Everything starts with dreams. It doesn’t matter what company you are working for right now – a big one, a small one, a new one, or an old one, your own or somebody else’s – at some point, it was just somebody’s dream that was converted into a reality. Most companies continue to identify their dreams to keep all the stakeholders on the same page. It’s called "their vision".
Possibilities, or better put, opportunities, are a company’s biggest assets. Opportunities are what you need when facing life-threatening challenges, or when looking to grow a company beyond normal organic growth.
When things are going well and the order books are full, the tendency is to keep focusing on what’s working well. But when the order book starts to shrink, and the future starts to look a little dimmer, that’s when the company needs to draw from a healthy inventory of possibilities. Possibilities are created by applying imagination to the vision.
Converting a possibility into a probability takes determination and tenacity. Some might think that planning is the next big step but, actually, it’s determination. Nearly every new idea is met with resistance, skepticism, doubt and sometimes even opposition. All the planning in the world can’t plan away those things.
When it’s a new idea that no one else has thought of before, one common reaction is that if it was such a good idea, somebody would have already done it. Another reaction is that it can’t be done for the simple reason that nobody has found a way to do it. Some form of proof or base level of performance is needed, and that will take a determined effort. Think of it this way: if it was obvious and easy, others would already be doing it. Because they are not, though, indicates that it was neither obvious, nor easy. Thomas Edison reportedly failed a thousand times before finally perfecting the light bulb. Determination is the main ingredient required to convert the possibility into a probability.
Planning is also important. Planning provides a roadmap that keeps you from covering the same ground again and again, or from failing to stay the course. It provides an order and method by which to effectively apply your efforts. It is also the discipline that keeps you from blindly spending all of your resources, or from failing to convert your achievements into positive commercial gains.
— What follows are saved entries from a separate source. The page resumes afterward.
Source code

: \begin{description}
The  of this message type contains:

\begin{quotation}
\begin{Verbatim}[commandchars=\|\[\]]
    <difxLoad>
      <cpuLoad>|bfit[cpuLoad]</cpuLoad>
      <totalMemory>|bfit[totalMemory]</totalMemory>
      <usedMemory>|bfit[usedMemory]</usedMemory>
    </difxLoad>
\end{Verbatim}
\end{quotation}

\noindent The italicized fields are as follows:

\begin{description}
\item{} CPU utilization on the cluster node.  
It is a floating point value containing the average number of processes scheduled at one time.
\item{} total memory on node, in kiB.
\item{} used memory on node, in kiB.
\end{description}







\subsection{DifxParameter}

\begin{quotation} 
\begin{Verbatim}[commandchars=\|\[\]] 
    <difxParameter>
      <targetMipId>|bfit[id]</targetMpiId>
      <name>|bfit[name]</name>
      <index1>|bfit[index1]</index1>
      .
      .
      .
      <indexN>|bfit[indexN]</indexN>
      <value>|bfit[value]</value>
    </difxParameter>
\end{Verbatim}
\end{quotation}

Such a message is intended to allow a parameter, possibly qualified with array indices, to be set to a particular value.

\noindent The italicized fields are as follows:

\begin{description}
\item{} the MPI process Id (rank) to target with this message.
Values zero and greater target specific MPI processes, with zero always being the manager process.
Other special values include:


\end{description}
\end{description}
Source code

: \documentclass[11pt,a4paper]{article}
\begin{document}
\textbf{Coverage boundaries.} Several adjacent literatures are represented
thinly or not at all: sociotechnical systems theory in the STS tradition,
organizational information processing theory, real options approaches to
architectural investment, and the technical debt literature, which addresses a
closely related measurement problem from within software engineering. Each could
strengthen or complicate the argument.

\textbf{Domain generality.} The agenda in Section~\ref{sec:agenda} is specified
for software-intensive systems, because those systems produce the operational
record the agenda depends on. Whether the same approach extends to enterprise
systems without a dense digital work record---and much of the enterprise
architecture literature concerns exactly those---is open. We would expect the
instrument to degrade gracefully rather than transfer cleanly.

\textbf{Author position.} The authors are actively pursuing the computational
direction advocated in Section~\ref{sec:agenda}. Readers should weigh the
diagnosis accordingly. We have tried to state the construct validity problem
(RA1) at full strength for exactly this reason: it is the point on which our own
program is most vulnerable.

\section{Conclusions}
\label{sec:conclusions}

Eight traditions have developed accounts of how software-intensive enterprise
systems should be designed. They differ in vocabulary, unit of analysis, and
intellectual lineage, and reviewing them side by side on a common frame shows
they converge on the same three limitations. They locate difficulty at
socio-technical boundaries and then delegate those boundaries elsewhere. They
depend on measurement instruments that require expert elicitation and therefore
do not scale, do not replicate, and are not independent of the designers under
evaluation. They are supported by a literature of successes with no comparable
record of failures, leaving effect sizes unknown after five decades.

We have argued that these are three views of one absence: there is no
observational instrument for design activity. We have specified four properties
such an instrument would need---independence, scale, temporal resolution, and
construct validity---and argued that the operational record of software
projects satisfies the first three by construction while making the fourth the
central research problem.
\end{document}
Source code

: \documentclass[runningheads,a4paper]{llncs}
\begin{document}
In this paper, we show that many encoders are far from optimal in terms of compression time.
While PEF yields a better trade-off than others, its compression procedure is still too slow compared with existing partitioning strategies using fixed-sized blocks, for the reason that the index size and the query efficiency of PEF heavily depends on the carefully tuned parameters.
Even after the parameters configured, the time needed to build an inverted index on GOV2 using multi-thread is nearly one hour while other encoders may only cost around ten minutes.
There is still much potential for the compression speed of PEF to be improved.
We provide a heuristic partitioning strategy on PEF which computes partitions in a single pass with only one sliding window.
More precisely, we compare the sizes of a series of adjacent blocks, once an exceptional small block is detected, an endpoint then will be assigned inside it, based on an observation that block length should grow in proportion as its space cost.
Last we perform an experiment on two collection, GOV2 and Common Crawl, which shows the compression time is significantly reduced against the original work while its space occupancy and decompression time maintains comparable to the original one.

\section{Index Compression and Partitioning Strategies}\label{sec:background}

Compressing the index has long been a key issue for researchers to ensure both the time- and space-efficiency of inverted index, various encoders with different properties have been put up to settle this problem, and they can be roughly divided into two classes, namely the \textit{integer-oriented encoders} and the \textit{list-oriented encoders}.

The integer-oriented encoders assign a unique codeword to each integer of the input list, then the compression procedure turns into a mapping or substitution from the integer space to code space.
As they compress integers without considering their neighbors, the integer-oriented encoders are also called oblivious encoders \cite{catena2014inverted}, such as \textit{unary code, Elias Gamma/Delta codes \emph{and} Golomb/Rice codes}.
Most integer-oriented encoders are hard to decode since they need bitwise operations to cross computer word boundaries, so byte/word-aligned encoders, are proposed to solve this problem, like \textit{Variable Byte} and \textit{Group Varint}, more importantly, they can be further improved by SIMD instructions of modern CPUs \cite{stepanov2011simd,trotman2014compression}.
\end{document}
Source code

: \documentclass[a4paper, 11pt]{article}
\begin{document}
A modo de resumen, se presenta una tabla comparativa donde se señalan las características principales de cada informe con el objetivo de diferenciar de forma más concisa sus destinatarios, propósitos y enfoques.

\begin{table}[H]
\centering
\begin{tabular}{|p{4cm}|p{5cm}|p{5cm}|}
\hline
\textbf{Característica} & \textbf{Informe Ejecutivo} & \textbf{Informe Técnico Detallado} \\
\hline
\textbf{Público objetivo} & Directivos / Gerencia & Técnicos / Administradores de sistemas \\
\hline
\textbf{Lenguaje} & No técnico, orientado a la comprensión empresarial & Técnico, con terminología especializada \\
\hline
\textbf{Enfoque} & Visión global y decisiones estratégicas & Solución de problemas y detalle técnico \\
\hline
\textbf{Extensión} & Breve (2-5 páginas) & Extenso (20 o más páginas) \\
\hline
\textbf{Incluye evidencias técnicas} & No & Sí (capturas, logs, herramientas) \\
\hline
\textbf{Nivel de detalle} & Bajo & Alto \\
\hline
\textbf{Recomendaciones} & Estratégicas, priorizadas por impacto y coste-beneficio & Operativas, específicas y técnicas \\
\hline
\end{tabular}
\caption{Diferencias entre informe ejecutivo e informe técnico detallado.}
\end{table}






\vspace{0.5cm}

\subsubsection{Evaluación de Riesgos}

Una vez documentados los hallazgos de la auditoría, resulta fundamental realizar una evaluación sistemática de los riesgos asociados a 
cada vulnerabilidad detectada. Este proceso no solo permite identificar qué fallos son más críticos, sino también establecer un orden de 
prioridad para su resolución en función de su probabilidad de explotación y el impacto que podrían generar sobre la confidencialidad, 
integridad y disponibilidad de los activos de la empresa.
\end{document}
Because imagination and determination by themselves know no boundaries, good planning is needed to make sure you don’t go broke pursuing a dream you don’t achieve, or to make sure you profit properly from it if you do.
Of the four ingredients listed, though, imagination and determination are the two most critical for companies today. The dreams are already captured by the company’s vision, and effective planning skills can be taught, learned, hired or acquired. But imagination and determination are the unquantifiable intangibles needed for success. They can’t be measured, inventoried, mandated, bought or sold. For imagination to be effective, it almost always requires determination. Imagination without determination seldom yields any positive results. Neither does sheer determination without any real imagination.
In today’s industrial and manufacturing world, most of the emphasis is on refining and improving the processes, protecting profitability (and even viability) in challenging times. It is a bottom line focus and considers the "realities" of the business – input costs, labour costs, competitive situations, and customer expectations. Growing the business however is a top line focus and considers the possibilities of the business – and possibilities are the result of imagination and dreams.
Many dreams do become realities, more often than we realize. The proof of this is all around us. All companies that were ever started, including the one you are working for, started simply as somebody’s dream. With imagination, dreams become possibilities. With determination, possibilities become probabilities. And with good planning, probabilities can become realities.